6. MODIFICATION OF TERMS
No term or condition proposed by or inserted by Seller on Buyer's acknowledgement form, or appearing on any other invoice or documents issued by Seller, which is at variance with this Order, shall be binding on Buyer unless accepted in writing by Buyer. The furnishing of any articles by Seller under Buyer's Order constitutes an acceptance by Seller of all terms and conditions set forth herein unless otherwise modified in writing by the parties.
7. SUBCONTRACTING BY SELLER
No subcontract or assignment of this Order shall be made by Seller with any other party for furnishing any of the articles hereunder in completed or substantially completed form, or the work herein contracted for, without prior written approval of Buyer.
All articles covered hereunder shall be manufactured in accordance with this Order unless a change thereto is subsequently authorized by a written change order issued by Buyer. With respect to drawings, designs, specifications, packaging, time and place of delivery and method of transportation, Buyer may, at any time, by a written change order, increase the quantity of articles to be furnished hereunder, suspend performance in whole or in part, extend the time of delivery or make changes within the general scope of this Order. If a written change order issued hereunder causes an increase or decrease in the cost of performance, or in the time required for performance, an equitable adjustment shall be made in the purchase price or delivery schedule, or both. Where the cost of property made obsolete or excess as a result of a change order is included in the Seller's claim for adjustment pursuant to this clause, Buyer shall have the right to prescribe the manner of disposition of such property.
9. RELEASE OF LIENS
Seller agrees that upon full payment for all work, services or materials to be furnished under this Order it hereby waives and releases any and all items, or claims, or right to lien, under the applicable statutes of the state where this work is performed relating to Mechanics' and Materialmens' Liens with respect to and on the premises and improvements thereon shown on this Purchase Order on account of labor, services, materials, fixtures, apparatus, equipment, machinery or chattels heretofore furnished, or which may be furnished hereunder at anytime hereafter by Seller, to or on account of Buyer, for the premises or chattels on which this work is performed.
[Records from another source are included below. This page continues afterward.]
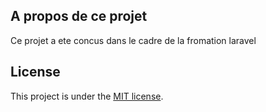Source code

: ## A propos de ce projet

Ce projet a ete concus dans le cadre de la fromation laravel 


## License

This project is  under the [MIT license](https://opensource.org/licenses/MIT).
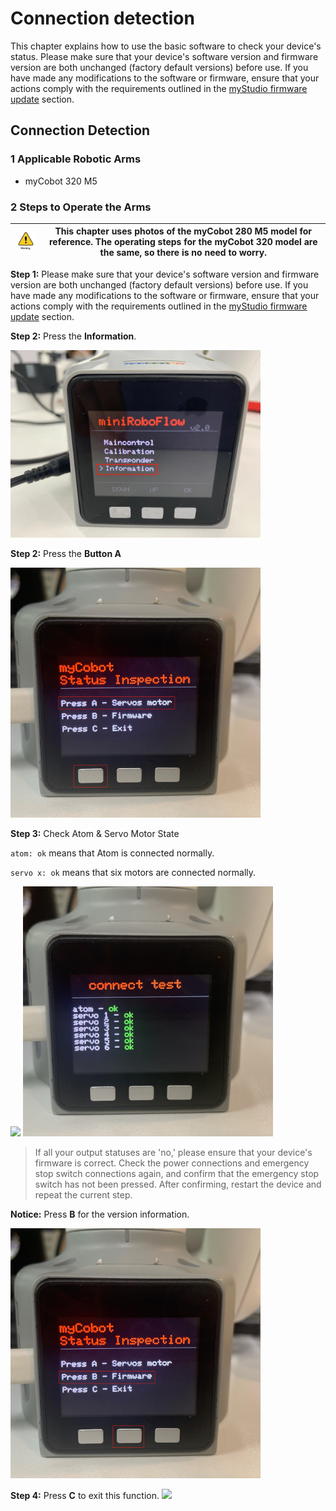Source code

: # Connection detection

This chapter explains how to use the basic software to check your device's status. Please make sure that your device's software version and firmware version are both unchanged (factory default versions) before use. If you have made any modifications to the software or firmware, ensure that your actions comply with the requirements outlined in the [myStudio firmware update](/5-BasicApplication/5.2-ApplicationUse/5.2.2-mystudio/320m5/3-flash_firmwares.md) section.

## Connection Detection

### 1 Applicable Robotic Arms

- myCobot 320 M5

### 2 Steps to Operate the Arms

|<img src="../../../resources/3-UserNotes/3.1-SafetyInstructions/warning.png" alt="img-2" width="100" height=“100” /> |This chapter uses photos of the myCobot 280 M5 model for reference. The operating steps for the myCobot 320 model are the same, so there is no need to worry.|
|------------------------|-------------------|

**Step 1:** Please make sure that your device's software version and firmware version are both unchanged (factory default versions) before use. If you have made any modifications to the software or firmware, ensure that your actions comply with the requirements outlined in the [myStudio firmware update](/5-BasicApplication/5.2-ApplicationUse/5.2.2-mystudio/320m5/3-flash_firmwares.md) section.

**Step 2:** Press the **Information**.

<img src="../../../resources/5-BasicApplication/5.4/5.4.4/1/1.jpg" alt="img-1" width="400" height=“auto” /><br>

**Step 2:** Press the **Button A**

<img src="../../../resources/5-BasicApplication/5.4/5.4.4/1/2.jpg" alt="img-1" width="400" height=“auto” /><br>

**Step 3:** Check Atom & Servo Motor State

`atom: ok` means that Atom is connected normally.

`servo x: ok` means that six motors are connected normally.

![](../../../resourse/4-BasicApplication/4.2/4.2.4/1/2.jpg)
<img src="../../../resources/5-BasicApplication/5.4/5.4.4/1/3.jpg" alt="img-1" width="400" height=“auto” /><br>

> If all your output statuses are 'no,' please ensure that your device's firmware is correct. Check the power connections and emergency stop switch connections again, and confirm that the emergency stop switch has not been pressed. After confirming, restart the device and repeat the current step.




**Notice:** Press **B** for the version information.

<img src="../../../resources/5-BasicApplication/5.4/5.4.4/1/4.jpg" alt="img-1" width="400" height=“auto” /><br>

**Step 4:** Press **C** to exit this function.
![](../../../resourse/4-BasicApplication/4.2/4.2.4/1/6.jpg)
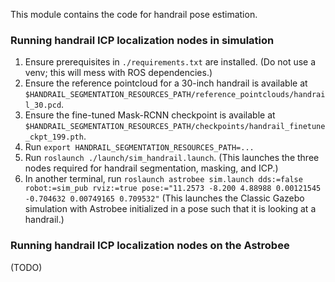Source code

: This module contains the code for handrail pose estimation.

### Running handrail ICP localization nodes in simulation

1. Ensure prerequisites in `./requirements.txt` are installed. (Do not use a venv; this will mess with ROS dependencies.)
2. Ensure the reference pointcloud for a 30-inch handrail is available at `$HANDRAIL_SEGMENTATION_RESOURCES_PATH/reference_pointclouds/handrail_30.pcd`.
3. Ensure the fine-tuned Mask-RCNN checkpoint is available at `$HANDRAIL_SEGMENTATION_RESOURCES_PATH/checkpoints/handrail_finetune_ckpt_199.pth`.
4. Run `export HANDRAIL_SEGMENTATION_RESOURCES_PATH=...`
5. Run `roslaunch ./launch/sim_handrail.launch`. (This launches the three nodes required for handrail segmentation, masking, and ICP.)
6. In another terminal, run `roslaunch astrobee sim.launch dds:=false robot:=sim_pub rviz:=true pose:="11.2573 -8.200 4.88988 0.00121545 -0.704632 0.00749165 0.709532"` (This launches the Classic Gazebo simulation with Astrobee initialized in a pose such that it is looking at a handrail.) 

### Running handrail ICP localization nodes on the Astrobee

(TODO)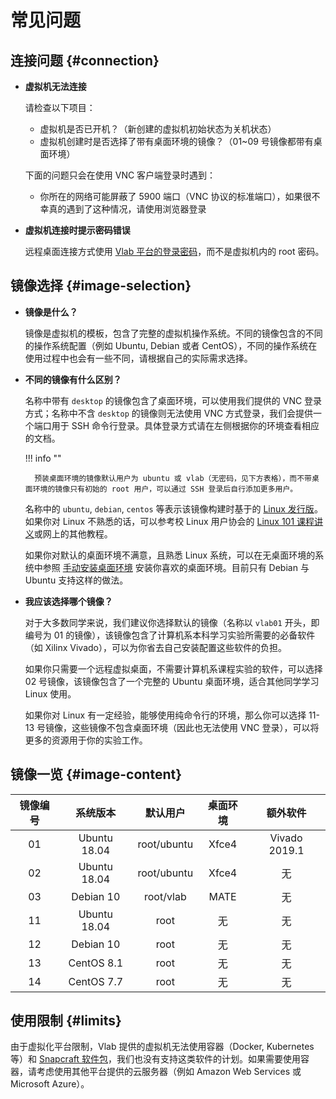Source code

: # 常见问题

## 连接问题 {#connection}

- **虚拟机无法连接**

    请检查以下项目：

    - 虚拟机是否已开机？（新创建的虚拟机初始状态为关机状态）
    - 虚拟机创建时是否选择了带有桌面环境的镜像？（01~09 号镜像都带有桌面环境）

    下面的问题只会在使用 VNC 客户端登录时遇到：

    - 你所在的网络可能屏蔽了 5900 端口（VNC 协议的标准端口），如果很不幸真的遇到了这种情况，请使用浏览器登录

- **虚拟机连接时提示密码错误**

    远程桌面连接方式使用 [Vlab 平台的登录密码](web.md#change-password)，而不是虚拟机内的 root 密码。

## 镜像选择 {#image-selection}

- **镜像是什么？**

    镜像是虚拟机的模板，包含了完整的虚拟机操作系统。不同的镜像包含的不同的操作系统配置（例如 Ubuntu, Debian 或者 CentOS），不同的操作系统在使用过程中也会有一些不同，请根据自己的实际需求选择。

- **不同的镜像有什么区别？**

    名称中带有 `desktop` 的镜像包含了桌面环境，可以使用我们提供的 VNC 登录方式；名称中不含 `desktop` 的镜像则无法使用 VNC 方式登录，我们会提供一个端口用于 SSH 命令行登录。具体登录方式请在左侧根据你的环境查看相应的文档。

    !!! info ""

        预装桌面环境的镜像默认用户为 ubuntu 或 vlab（无密码，见下方表格），而不带桌面环境的镜像只有初始的 root 用户，可以通过 SSH 登录后自行添加更多用户。

    名称中的 `ubuntu`, `debian`, `centos` 等表示该镜像构建时基于的 [Linux 发行版](https://zh.wikipedia.org/zh-hans/Linux%E5%8F%91%E8%A1%8C%E7%89%88)。如果你对 Linux 不熟悉的话，可以参考校 Linux 用户协会的 [Linux 101 课程讲义](https://101.ustclug.org/)或网上的其他教程。

    如果你对默认的桌面环境不满意，且熟悉 Linux 系统，可以在无桌面环境的系统中参照 [手动安装桌面环境](install-desktop.md) 安装你喜欢的桌面环境。目前只有 Debian 与 Ubuntu 支持这样的做法。

- **我应该选择哪个镜像？**

    对于大多数同学来说，我们建议你选择默认的镜像（名称以 `vlab01` 开头，即编号为 01 的镜像），该镜像包含了计算机系本科学习实验所需要的必备软件（如 Xilinx Vivado），可以为你省去自己安装配置这些软件的负担。

    如果你只需要一个远程虚拟桌面，不需要计算机系课程实验的软件，可以选择 02 号镜像，该镜像包含了一个完整的 Ubuntu 桌面环境，适合其他同学学习 Linux 使用。

    如果你对 Linux 有一定经验，能够使用纯命令行的环境，那么你可以选择 11-13 号镜像，这些镜像不包含桌面环境（因此也无法使用 VNC 登录），可以将更多的资源用于你的实验工作。

## 镜像一览 {#image-content}

| 镜像编号 | 系统版本 | 默认用户 | 桌面环境 | 额外软件 |
| :------: | :------: | :------: | :------: | :------: |
| 01 | Ubuntu 18.04 | root/ubuntu | Xfce4 | Vivado 2019.1 |
| 02 | Ubuntu 18.04 | root/ubuntu | Xfce4 | 无 |
| 03 | Debian 10 | root/vlab | MATE | 无 |
| 11 | Ubuntu 18.04 | root | 无 | 无 |
| 12 | Debian 10 | root | 无 | 无 |
| 13 | CentOS 8.1 | root | 无 | 无 |
| 14 | CentOS 7.7 | root | 无 | 无 |

## 使用限制 {#limits}

由于虚拟化平台限制，Vlab 提供的虚拟机无法使用容器（Docker, Kubernetes 等）和 [Snapcraft 软件包](https://snapcraft.io/)，我们也没有支持这类软件的计划。如果需要使用容器，请考虑使用其他平台提供的云服务器（例如 Amazon Web Services 或 Microsoft Azure）。
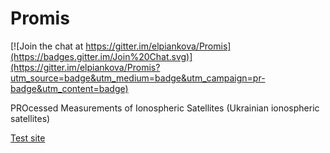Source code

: Promis
=======================
[![Join the chat at https://gitter.im/elpiankova/Promis](https://badges.gitter.im/Join%20Chat.svg)](https://gitter.im/elpiankova/Promis?utm_source=badge&utm_medium=badge&utm_campaign=pr-badge&utm_content=badge)

PROcessed Measurements of Ionospheric Satellites (Ukrainian ionospheric satellites)

[Test site](http://promis.hol.es/ "Тестовий сайт")
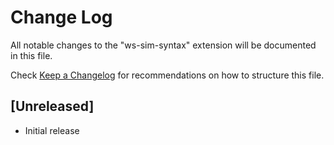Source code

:# Change Log

All notable changes to the "ws-sim-syntax" extension will be documented in this file.

Check [Keep a Changelog](http://keepachangelog.com/) for recommendations on how to structure this file.

## [Unreleased]

- Initial release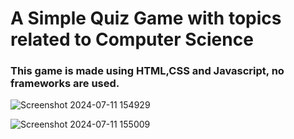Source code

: # A Simple Quiz Game with topics related to Computer Science

### This game is made using HTML,CSS and Javascript, no frameworks are used.

![Screenshot 2024-07-11 154929](https://github.com/Subbu5602/Simple_Quiz_Game/assets/150257212/8b5d6343-9273-468e-8ad5-a557dc444f2e)


![Screenshot 2024-07-11 155009](https://github.com/Subbu5602/Simple_Quiz_Game/assets/150257212/efc926d7-eb9e-460a-a1f3-20a5a94a85ae)
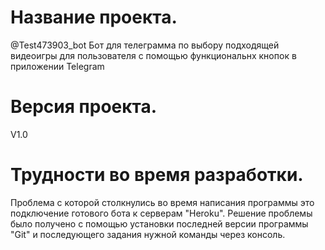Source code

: # Название проекта.
@Test473903_bot
Бот для телеграмма по выбору подходящей видеоигры для пользователя с помощью функциональнх кнопок в приложении Telegram
# Версия проекта.
V1.0
# Трудности во время разработки.
Проблема с которой столкнулись во время написания программы это подключение готового бота к серверам "Heroku". Решение проблемы было получено с помощью установки последней версии программы "Git" и последующего задания нужной команды через консоль.
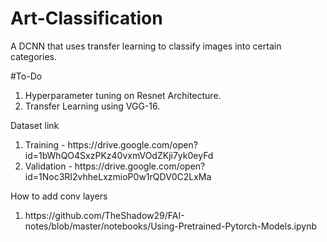 # Art-Classification
A DCNN that uses transfer learning to classify images into certain categories.

#To-Do
<ol>
  <li>Hyperparameter tuning on Resnet Architecture. </li>
  <li>Transfer Learning using VGG-16.</li>
</ol>

Dataset link
<ol>
  <li>Training - https://drive.google.com/open?id=1bWhQO4SxzPKz40vxmVOdZKji7yk0eyFd</li>
  <li>Validation - https://drive.google.com/open?id=1Noc3RI2vhheLxzmioP0w1rQDV0C2LxMa</li>
</ol>


How to add conv layers
<ol>
  <li>https://github.com/TheShadow29/FAI-notes/blob/master/notebooks/Using-Pretrained-Pytorch-Models.ipynb</li>
</ol>

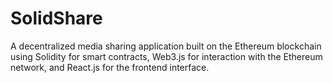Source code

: # SolidShare
A decentralized media sharing application built on the Ethereum blockchain using Solidity for smart contracts, Web3.js for interaction with the Ethereum network, and React.js for the frontend interface.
10. INSPECTION AND TESTING
Any articles purchased hereunder shall be subject to inspection and testing by Buyer to the extent practicable at all times and places, including the period of manufacture and, in any event, prior to final acceptance. Buyer may inspect the plant or plants of the Seller or of any of its subcontractors engaged in the performance of this Order. If any inspection or test is made by Buyer on the premises of the Seller, the Seller, without additional charge, shall provide all reasonable data, facilities, and assistance for Buyer's inspectors' performance of their duties. All inspections and tests shall be performed in such manner as not to unduly delay the work. No inspection or test made prior to final inspection and acceptance shall relieve the Seller from responsibility for defects or other failure to meet the requirements of this Order.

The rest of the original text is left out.